Re: Faithful Infoset (was RE: The xi namespace) from Danny Ayers on 2006-12-28 (public-grddl-wg@w3.org from December 2006)

From: Danny Ayers <danny.ayers@gmail.com>
Date: Thu, 28 Dec 2006 12:49:50 +0100
To: "McBride, Brian" <brian.mcbride@hp.com>
Cc: "Murray Maloney" <murray@muzmo.com>, public-grddl-wg <public-grddl-wg@w3.org>
Message-ID: <1f2ed5cd0612280349k2b74d9a1pd107d36d7b5c376e@mail.gmail.com>

I can't help feeling that this is drifting out of scope, though there
is one specific set of cases I believe we do need to cater for. Most
of the time I'd say it's the publisher's responsibility to ensure the
data they are publishing (via the GRDDL mechanisms) matches their
intent.

Seems like there's a problem inherent in trying to mandate a Faithful
Rendition, because there is isn't any normative way of mapping between
the meaning of say human-readable text (or whatever domain-specific
XML) and the meaning of an RDF model. I think all we can do is say
that the publisher is asserting the GRDDL-accessible data as well as
publishing the original document. This shouldn't be conflated with the
question of any GRDDL implementation faithfully reproducing the data,
according to the publisher's intent.

Incidentally, I'm not entirely sure why we would want the constraint
that the RDF rendition should only be an RDF representation of the
intended meaning of the source document in its native form. For
example, I believe one of the ways of including a Creative Commons
license in a document is as RDF/XML wrapped in a comment.

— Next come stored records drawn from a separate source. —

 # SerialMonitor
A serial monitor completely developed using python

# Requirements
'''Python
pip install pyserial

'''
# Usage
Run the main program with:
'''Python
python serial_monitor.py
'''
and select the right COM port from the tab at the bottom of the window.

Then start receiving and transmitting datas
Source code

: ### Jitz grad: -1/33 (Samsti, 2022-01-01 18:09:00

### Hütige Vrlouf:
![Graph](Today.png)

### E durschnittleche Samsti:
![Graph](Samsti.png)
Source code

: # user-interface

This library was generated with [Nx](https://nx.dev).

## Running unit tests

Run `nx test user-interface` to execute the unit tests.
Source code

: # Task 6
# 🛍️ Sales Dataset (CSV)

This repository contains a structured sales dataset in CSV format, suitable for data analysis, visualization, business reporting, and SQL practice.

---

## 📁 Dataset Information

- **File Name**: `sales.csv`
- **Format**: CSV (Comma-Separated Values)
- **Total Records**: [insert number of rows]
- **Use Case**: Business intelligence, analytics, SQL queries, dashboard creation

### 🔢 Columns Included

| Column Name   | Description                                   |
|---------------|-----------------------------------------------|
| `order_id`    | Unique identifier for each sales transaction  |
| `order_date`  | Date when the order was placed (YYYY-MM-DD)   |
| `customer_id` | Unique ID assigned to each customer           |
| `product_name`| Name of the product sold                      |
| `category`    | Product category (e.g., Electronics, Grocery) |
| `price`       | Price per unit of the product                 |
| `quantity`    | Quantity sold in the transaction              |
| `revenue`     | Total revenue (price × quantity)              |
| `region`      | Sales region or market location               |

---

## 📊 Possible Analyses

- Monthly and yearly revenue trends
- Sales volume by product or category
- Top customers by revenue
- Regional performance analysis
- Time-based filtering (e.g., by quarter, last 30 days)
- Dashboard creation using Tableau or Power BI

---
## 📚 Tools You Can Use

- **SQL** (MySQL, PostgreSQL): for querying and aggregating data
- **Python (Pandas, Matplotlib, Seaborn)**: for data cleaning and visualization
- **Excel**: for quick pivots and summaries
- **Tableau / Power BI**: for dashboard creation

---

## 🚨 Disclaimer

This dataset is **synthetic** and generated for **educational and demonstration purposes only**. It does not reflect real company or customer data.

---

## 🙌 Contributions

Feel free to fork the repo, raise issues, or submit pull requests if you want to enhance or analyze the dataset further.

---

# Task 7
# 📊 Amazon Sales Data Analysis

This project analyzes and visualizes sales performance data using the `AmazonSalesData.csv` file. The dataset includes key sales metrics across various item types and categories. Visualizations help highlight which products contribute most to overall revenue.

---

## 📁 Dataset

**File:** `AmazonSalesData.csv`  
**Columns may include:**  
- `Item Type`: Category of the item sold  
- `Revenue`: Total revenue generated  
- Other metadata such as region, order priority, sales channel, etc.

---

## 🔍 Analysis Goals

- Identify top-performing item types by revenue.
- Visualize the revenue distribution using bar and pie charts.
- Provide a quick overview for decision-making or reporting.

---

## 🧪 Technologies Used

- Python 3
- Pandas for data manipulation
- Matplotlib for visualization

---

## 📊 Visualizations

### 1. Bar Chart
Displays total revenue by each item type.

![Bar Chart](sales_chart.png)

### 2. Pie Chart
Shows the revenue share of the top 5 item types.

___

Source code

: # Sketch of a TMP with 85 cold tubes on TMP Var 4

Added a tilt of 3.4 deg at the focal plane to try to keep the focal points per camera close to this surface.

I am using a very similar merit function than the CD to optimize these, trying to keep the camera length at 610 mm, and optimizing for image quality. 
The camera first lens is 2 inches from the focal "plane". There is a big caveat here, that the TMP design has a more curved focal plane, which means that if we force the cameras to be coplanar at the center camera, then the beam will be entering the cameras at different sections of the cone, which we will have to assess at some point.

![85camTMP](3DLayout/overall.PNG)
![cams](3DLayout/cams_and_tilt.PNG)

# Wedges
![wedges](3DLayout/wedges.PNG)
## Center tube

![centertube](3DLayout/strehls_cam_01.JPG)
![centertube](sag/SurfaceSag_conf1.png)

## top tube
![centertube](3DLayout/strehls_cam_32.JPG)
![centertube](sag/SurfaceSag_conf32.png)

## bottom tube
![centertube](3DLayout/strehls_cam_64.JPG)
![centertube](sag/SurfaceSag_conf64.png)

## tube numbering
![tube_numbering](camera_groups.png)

That's
obviously horrid, but couldn't the same thing be achieved by using a
GRDDL transformation to provide the RDF, *even if the license isn't
made explicit in any other form*, i.e. meaning of source doc in its
native language != GRDDL results.

Anyhow, if we're saying GRDDL depends normatively on XSLT, by
publishing a GRDDL-enhanced document, aren't we saying that the
publisher is asserting that the particular XSLT instances they
associate with their document will produce a faithful rendition *of
their intention*, assuming a XSLT spec-compliant processor. Their
responsibility.

I'm not familiar with the details of XSLT's view of the source
document (which  depends on the XPath model which in turn depends on
XML Infoset), but for the typical case, I don't this is an issue. I
think Brian's test clarifies this:
[[
Consider an XHTML document with a DTD on the
web.  Lets imagine the document contains a disclaimer only if DTD
validation is carried out (I presume that is possible). Has the
publisher published the document without the disclaimer?
]]
Even if XHTML says must-validate and XSLT says must-ignore, it was the
publisher's decision to include the disclaimer in this fashion, so we
can only assume the non-disclaimer rendition in RDF was the
publisher's intent.

The one set of cases I believe needs to be covered somehow is where
the associations with transformations are not in the bytes of the
source document. In the extreme, consider a source doc that contains
this:

<xi:include xmlns:xi="http://www.w3.org/2001/XInclude" href="real.xml"/>

where real.xml contains this:

<a xmlns="http://example.org"
      xmlns:grddl='http://www.w3.org/2003/g/data-view#'
      grddl:transformation="glean_me.xsl">
      <b>stuff</b>
</a>

I'm not really sure of the best approach here - a GRDDL processor
can't realistically support every possible mechanism for indirect
references or infoset definition, perhaps we just need to decide on
some arbitrary set (like DTDs only).

Cheers,
Danny.

Received on Thursday, 28 December 2006 11:49:59 UTC